Recorded data:
• • • • • • •

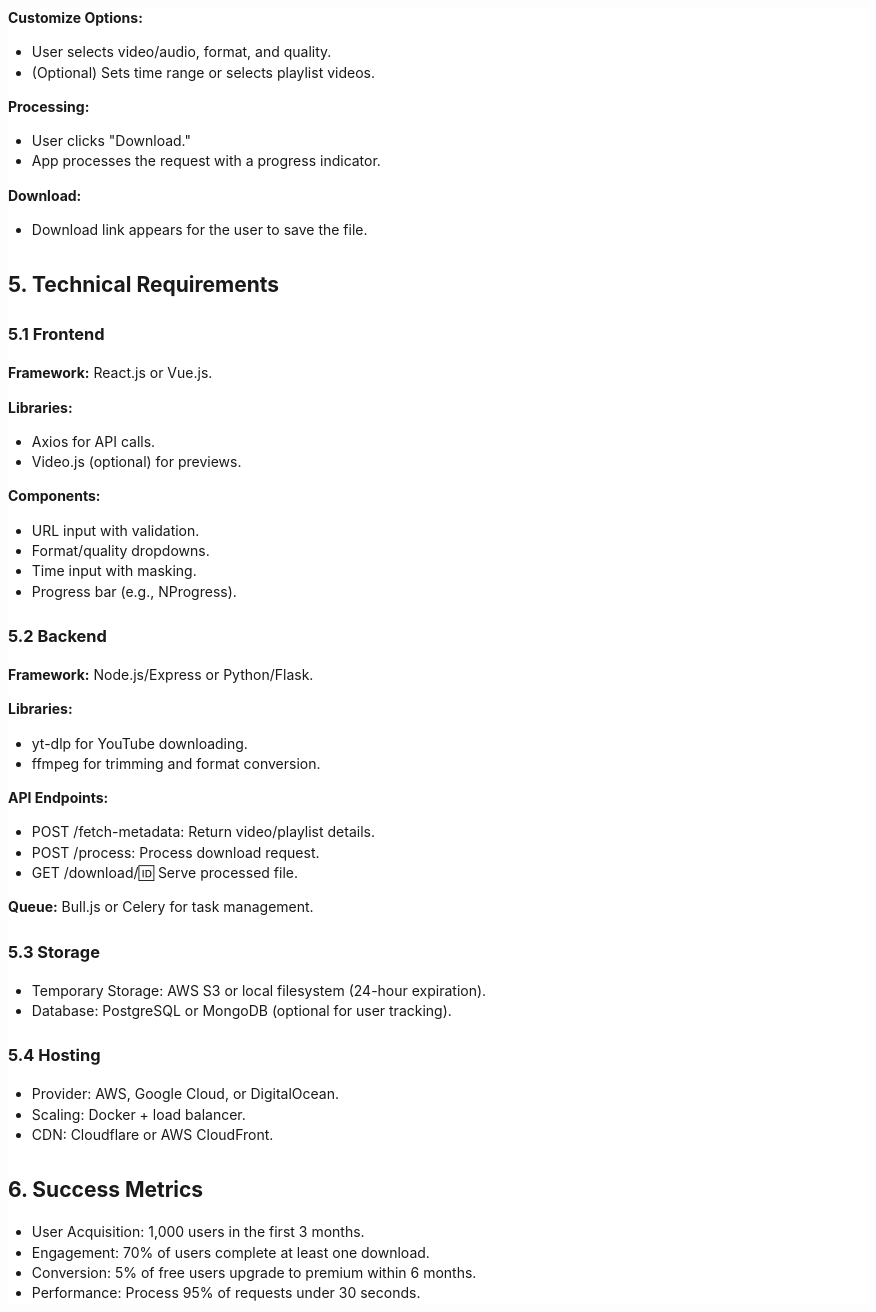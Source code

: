 **Customize Options:**
- User selects video/audio, format, and quality.
- (Optional) Sets time range or selects playlist videos.

**Processing:**
- User clicks "Download."
- App processes the request with a progress indicator.

**Download:**
- Download link appears for the user to save the file.

## 5. Technical Requirements
### 5.1 Frontend
**Framework:** React.js or Vue.js.

**Libraries:**
- Axios for API calls.
- Video.js (optional) for previews.

**Components:**
- URL input with validation.
- Format/quality dropdowns.
- Time input with masking.
- Progress bar (e.g., NProgress).

### 5.2 Backend
**Framework:** Node.js/Express or Python/Flask.

**Libraries:**
- yt-dlp for YouTube downloading.
- ffmpeg for trimming and format conversion.

**API Endpoints:**
- POST /fetch-metadata: Return video/playlist details.
- POST /process: Process download request.
- GET /download/:id: Serve processed file.

**Queue:** Bull.js or Celery for task management.

### 5.3 Storage
- Temporary Storage: AWS S3 or local filesystem (24-hour expiration).
- Database: PostgreSQL or MongoDB (optional for user tracking).

### 5.4 Hosting
- Provider: AWS, Google Cloud, or DigitalOcean.
- Scaling: Docker + load balancer.
- CDN: Cloudflare or AWS CloudFront.

## 6. Success Metrics
- User Acquisition: 1,000 users in the first 3 months.
- Engagement: 70% of users complete at least one download.
- Conversion: 5% of free users upgrade to premium within 6 months.
- Performance: Process 95% of requests under 30 seconds.
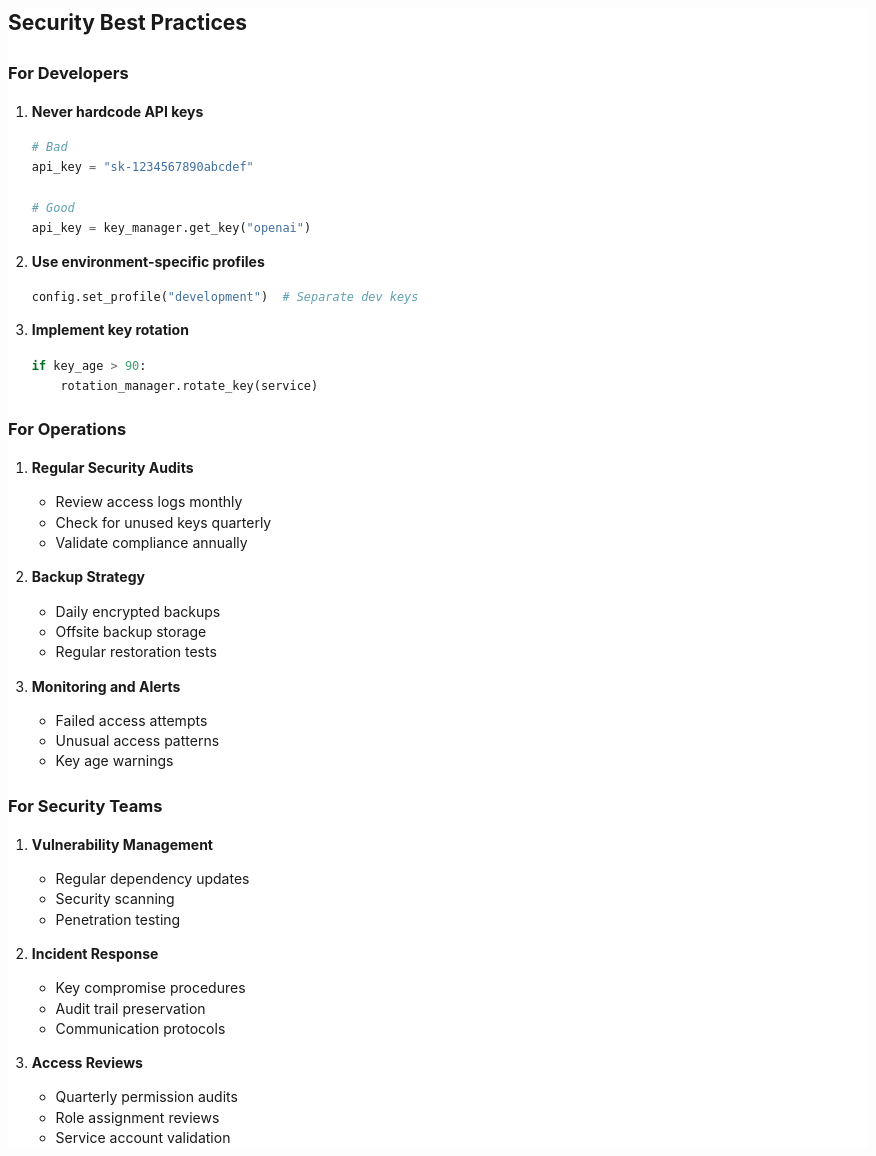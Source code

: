 ## Security Best Practices

### For Developers

1. **Never hardcode API keys**
   ```python
   # Bad
   api_key = "sk-1234567890abcdef"
   
   # Good
   api_key = key_manager.get_key("openai")
   ```

2. **Use environment-specific profiles**
   ```python
   config.set_profile("development")  # Separate dev keys
   ```

3. **Implement key rotation**
   ```python
   if key_age > 90:
       rotation_manager.rotate_key(service)
   ```

### For Operations

1. **Regular Security Audits**
   - Review access logs monthly
   - Check for unused keys quarterly
   - Validate compliance annually

2. **Backup Strategy**
   - Daily encrypted backups
   - Offsite backup storage
   - Regular restoration tests

3. **Monitoring and Alerts**
   - Failed access attempts
   - Unusual access patterns
   - Key age warnings

### For Security Teams

1. **Vulnerability Management**
   - Regular dependency updates
   - Security scanning
   - Penetration testing

2. **Incident Response**
   - Key compromise procedures
   - Audit trail preservation
   - Communication protocols

3. **Access Reviews**
   - Quarterly permission audits
   - Role assignment reviews
   - Service account validation
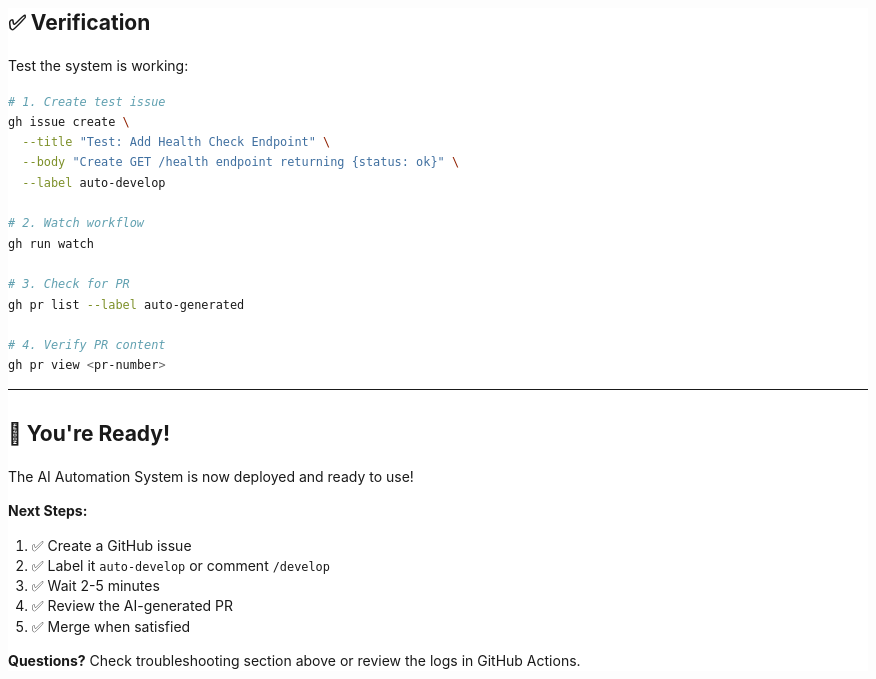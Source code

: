 ## ✅ Verification

Test the system is working:

```bash
# 1. Create test issue
gh issue create \
  --title "Test: Add Health Check Endpoint" \
  --body "Create GET /health endpoint returning {status: ok}" \
  --label auto-develop

# 2. Watch workflow
gh run watch

# 3. Check for PR
gh pr list --label auto-generated

# 4. Verify PR content
gh pr view <pr-number>
```

---

## 🎉 You're Ready!

The AI Automation System is now deployed and ready to use!

**Next Steps:**
1. ✅ Create a GitHub issue
2. ✅ Label it `auto-develop` or comment `/develop`
3. ✅ Wait 2-5 minutes
4. ✅ Review the AI-generated PR
5. ✅ Merge when satisfied

**Questions?** Check troubleshooting section above or review the logs in GitHub Actions.
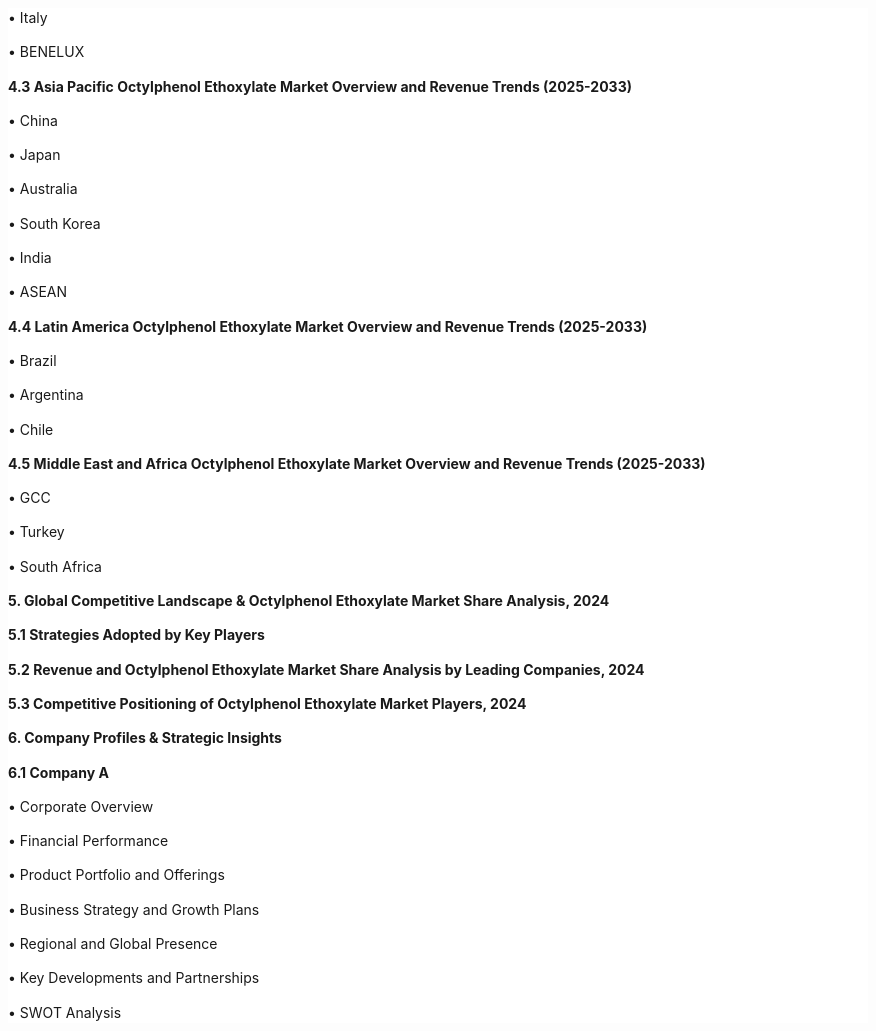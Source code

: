 • Italy

• BENELUX

<strong>4.3 Asia Pacific Octylphenol Ethoxylate Market Overview and Revenue Trends (2025-2033)</strong>

• China

• Japan

• Australia

• South Korea

• India

• ASEAN

<strong>4.4 Latin America Octylphenol Ethoxylate Market Overview and Revenue Trends (2025-2033)</strong>

• Brazil

• Argentina

• Chile

<strong>4.5 Middle East and Africa Octylphenol Ethoxylate Market Overview and Revenue Trends (2025-2033)</strong>

• GCC

• Turkey

• South Africa

<strong>5. Global Competitive Landscape & Octylphenol Ethoxylate Market Share Analysis, 2024</strong>

<strong>5.1 Strategies Adopted by Key Players</strong>

<strong>5.2 Revenue and Octylphenol Ethoxylate Market Share Analysis by Leading Companies, 2024</strong>

<strong>5.3 Competitive Positioning of Octylphenol Ethoxylate Market Players, 2024</strong>

<strong>6. Company Profiles & Strategic Insights</strong>

<strong>6.1 Company A</strong>

• Corporate Overview

• Financial Performance

• Product Portfolio and Offerings

• Business Strategy and Growth Plans

• Regional and Global Presence

• Key Developments and Partnerships

• SWOT Analysis
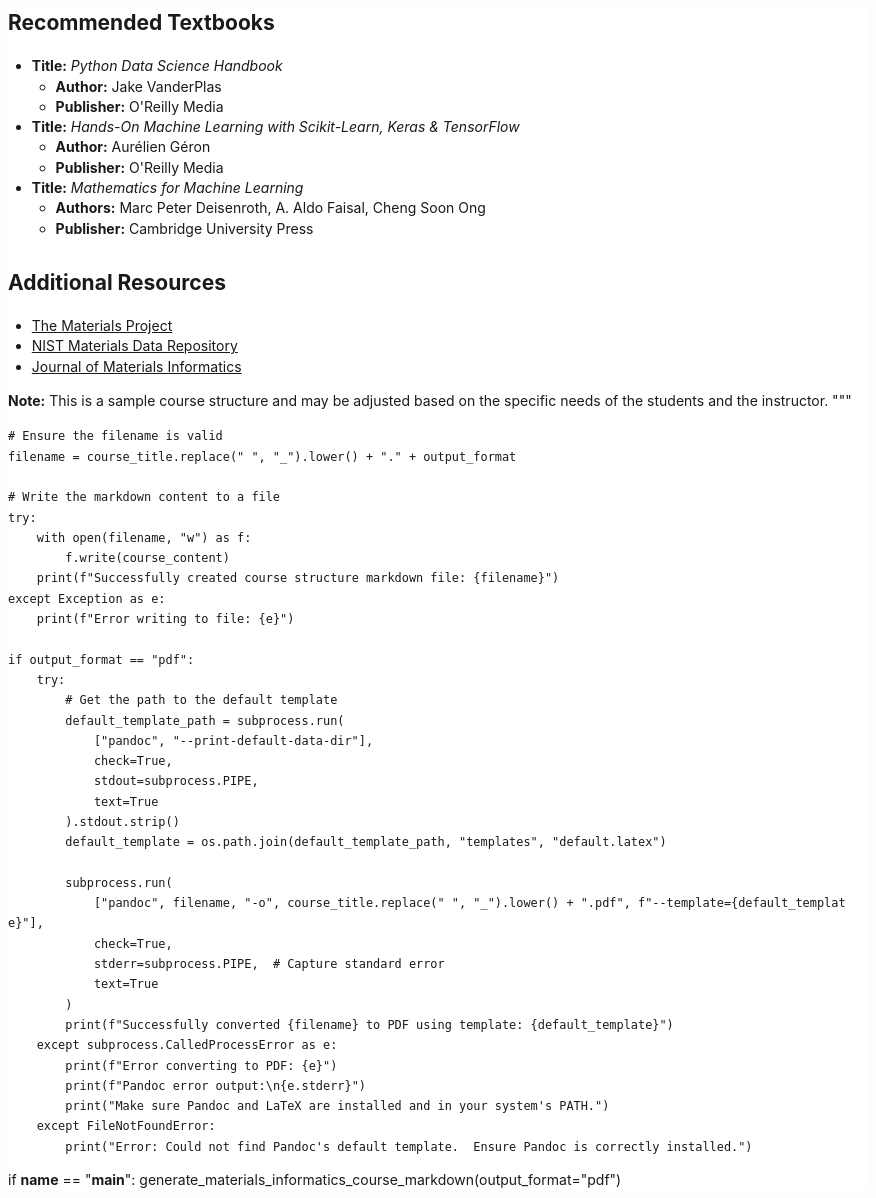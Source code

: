 ## Recommended Textbooks

* **Title:** *Python Data Science Handbook*
    * **Author:** Jake VanderPlas
    * **Publisher:** O'Reilly Media
* **Title:** *Hands-On Machine Learning with Scikit-Learn, Keras & TensorFlow*
    * **Author:** Aurélien Géron
    * **Publisher:** O'Reilly Media
* **Title:** *Mathematics for Machine Learning*
    * **Authors:** Marc Peter Deisenroth, A. Aldo Faisal, Cheng Soon Ong
    * **Publisher:** Cambridge University Press

## Additional Resources

* [The Materials Project](https://materialsproject.org/)
* [NIST Materials Data Repository](https://data.nist.gov/od/dmrr)
* [Journal of Materials Informatics](https://jmi.nlm.nih.gov/)

**Note:** This is a sample course structure and may be adjusted based on the specific needs of the students and the instructor.
    """

    # Ensure the filename is valid
    filename = course_title.replace(" ", "_").lower() + "." + output_format
    
    # Write the markdown content to a file
    try:
        with open(filename, "w") as f:
            f.write(course_content)
        print(f"Successfully created course structure markdown file: {filename}")
    except Exception as e:
        print(f"Error writing to file: {e}")

    if output_format == "pdf":
        try:
            # Get the path to the default template
            default_template_path = subprocess.run(
                ["pandoc", "--print-default-data-dir"],
                check=True,
                stdout=subprocess.PIPE,
                text=True
            ).stdout.strip()
            default_template = os.path.join(default_template_path, "templates", "default.latex")

            subprocess.run(
                ["pandoc", filename, "-o", course_title.replace(" ", "_").lower() + ".pdf", f"--template={default_template}"],
                check=True,
                stderr=subprocess.PIPE,  # Capture standard error
                text=True
            )
            print(f"Successfully converted {filename} to PDF using template: {default_template}")
        except subprocess.CalledProcessError as e:
            print(f"Error converting to PDF: {e}")
            print(f"Pandoc error output:\n{e.stderr}")
            print("Make sure Pandoc and LaTeX are installed and in your system's PATH.")
        except FileNotFoundError:
            print("Error: Could not find Pandoc's default template.  Ensure Pandoc is correctly installed.")


if __name__ == "__main__":
    generate_materials_informatics_course_markdown(output_format="pdf")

• • • • • • •

For each record, return its text exactly and leave any picture out.

Source code

: **Customize Options:**
- User selects video/audio, format, and quality.
- (Optional) Sets time range or selects playlist videos.

**Processing:**
- User clicks "Download."
- App processes the request with a progress indicator.

**Download:**
- Download link appears for the user to save the file.

## 5. Technical Requirements
### 5.1 Frontend
**Framework:** React.js or Vue.js.

**Libraries:**
- Axios for API calls.
- Video.js (optional) for previews.

**Components:**
- URL input with validation.
- Format/quality dropdowns.
- Time input with masking.
- Progress bar (e.g., NProgress).

### 5.2 Backend
**Framework:** Node.js/Express or Python/Flask.

**Libraries:**
- yt-dlp for YouTube downloading.
- ffmpeg for trimming and format conversion.

**API Endpoints:**
- POST /fetch-metadata: Return video/playlist details.
- POST /process: Process download request.
- GET /download/:id: Serve processed file.

**Queue:** Bull.js or Celery for task management.

### 5.3 Storage
- Temporary Storage: AWS S3 or local filesystem (24-hour expiration).
- Database: PostgreSQL or MongoDB (optional for user tracking).

### 5.4 Hosting
- Provider: AWS, Google Cloud, or DigitalOcean.
- Scaling: Docker + load balancer.
- CDN: Cloudflare or AWS CloudFront.

## 6. Success Metrics
- User Acquisition: 1,000 users in the first 3 months.
- Engagement: 70% of users complete at least one download.
- Conversion: 5% of free users upgrade to premium within 6 months.
- Performance: Process 95% of requests under 30 seconds.
Source code

: ## Security Best Practices

### For Developers

1. **Never hardcode API keys**
   ```python
   # Bad
   api_key = "sk-1234567890abcdef"
   
   # Good
   api_key = key_manager.get_key("openai")
   ```

2. **Use environment-specific profiles**
   ```python
   config.set_profile("development")  # Separate dev keys
   ```

3. **Implement key rotation**
   ```python
   if key_age > 90:
       rotation_manager.rotate_key(service)
   ```

### For Operations

1. **Regular Security Audits**
   - Review access logs monthly
   - Check for unused keys quarterly
   - Validate compliance annually

2. **Backup Strategy**
   - Daily encrypted backups
   - Offsite backup storage
   - Regular restoration tests

3. **Monitoring and Alerts**
   - Failed access attempts
   - Unusual access patterns
   - Key age warnings

### For Security Teams

1. **Vulnerability Management**
   - Regular dependency updates
   - Security scanning
   - Penetration testing

2. **Incident Response**
   - Key compromise procedures
   - Audit trail preservation
   - Communication protocols

3. **Access Reviews**
   - Quarterly permission audits
   - Role assignment reviews
   - Service account validation
Source code

: ## ✅ Verification

Test the system is working:

```bash
# 1. Create test issue
gh issue create \
  --title "Test: Add Health Check Endpoint" \
  --body "Create GET /health endpoint returning {status: ok}" \
  --label auto-develop

# 2. Watch workflow
gh run watch

# 3. Check for PR
gh pr list --label auto-generated

# 4. Verify PR content
gh pr view <pr-number>
```

---

## 🎉 You're Ready!

The AI Automation System is now deployed and ready to use!

**Next Steps:**
1. ✅ Create a GitHub issue
2. ✅ Label it `auto-develop` or comment `/develop`
3. ✅ Wait 2-5 minutes
4. ✅ Review the AI-generated PR
5. ✅ Merge when satisfied

**Questions?** Check troubleshooting section above or review the logs in GitHub Actions.
Source code

: • Italy

• BENELUX

<strong>4.3 Asia Pacific Octylphenol Ethoxylate Market Overview and Revenue Trends (2025-2033)</strong>

• China

• Japan

• Australia

• South Korea

• India

• ASEAN

<strong>4.4 Latin America Octylphenol Ethoxylate Market Overview and Revenue Trends (2025-2033)</strong>

• Brazil

• Argentina

• Chile

<strong>4.5 Middle East and Africa Octylphenol Ethoxylate Market Overview and Revenue Trends (2025-2033)</strong>

• GCC

• Turkey

• South Africa

<strong>5. Global Competitive Landscape & Octylphenol Ethoxylate Market Share Analysis, 2024</strong>

<strong>5.1 Strategies Adopted by Key Players</strong>

<strong>5.2 Revenue and Octylphenol Ethoxylate Market Share Analysis by Leading Companies, 2024</strong>

<strong>5.3 Competitive Positioning of Octylphenol Ethoxylate Market Players, 2024</strong>

<strong>6. Company Profiles & Strategic Insights</strong>

<strong>6.1 Company A</strong>

• Corporate Overview

• Financial Performance

• Product Portfolio and Offerings

• Business Strategy and Growth Plans

• Regional and Global Presence

• Key Developments and Partnerships

• SWOT Analysis
Source code

: ## Recommended Textbooks

* **Title:** *Python Data Science Handbook*
    * **Author:** Jake VanderPlas
    * **Publisher:** O'Reilly Media
* **Title:** *Hands-On Machine Learning with Scikit-Learn, Keras & TensorFlow*
    * **Author:** Aurélien Géron
    * **Publisher:** O'Reilly Media
* **Title:** *Mathematics for Machine Learning*
    * **Authors:** Marc Peter Deisenroth, A. Aldo Faisal, Cheng Soon Ong
    * **Publisher:** Cambridge University Press

## Additional Resources

* [The Materials Project](https://materialsproject.org/)
* [NIST Materials Data Repository](https://data.nist.gov/od/dmrr)
* [Journal of Materials Informatics](https://jmi.nlm.nih.gov/)

**Note:** This is a sample course structure and may be adjusted based on the specific needs of the students and the instructor.
    """

    # Ensure the filename is valid
    filename = course_title.replace(" ", "_").lower() + "." + output_format
    
    # Write the markdown content to a file
    try:
        with open(filename, "w") as f:
            f.write(course_content)
        print(f"Successfully created course structure markdown file: {filename}")
    except Exception as e:
        print(f"Error writing to file: {e}")

    if output_format == "pdf":
        try:
            # Get the path to the default template
            default_template_path = subprocess.run(
                ["pandoc", "--print-default-data-dir"],
                check=True,
                stdout=subprocess.PIPE,
                text=True
            ).stdout.strip()
            default_template = os.path.join(default_template_path, "templates", "default.latex")

            subprocess.run(
                ["pandoc", filename, "-o", course_title.replace(" ", "_").lower() + ".pdf", f"--template={default_template}"],
                check=True,
                stderr=subprocess.PIPE,  # Capture standard error
                text=True
            )
            print(f"Successfully converted {filename} to PDF using template: {default_template}")
        except subprocess.CalledProcessError as e:
            print(f"Error converting to PDF: {e}")
            print(f"Pandoc error output:\n{e.stderr}")
            print("Make sure Pandoc and LaTeX are installed and in your system's PATH.")
        except FileNotFoundError:
            print("Error: Could not find Pandoc's default template.  Ensure Pandoc is correctly installed.")


if __name__ == "__main__":
    generate_materials_informatics_course_markdown(output_format="pdf")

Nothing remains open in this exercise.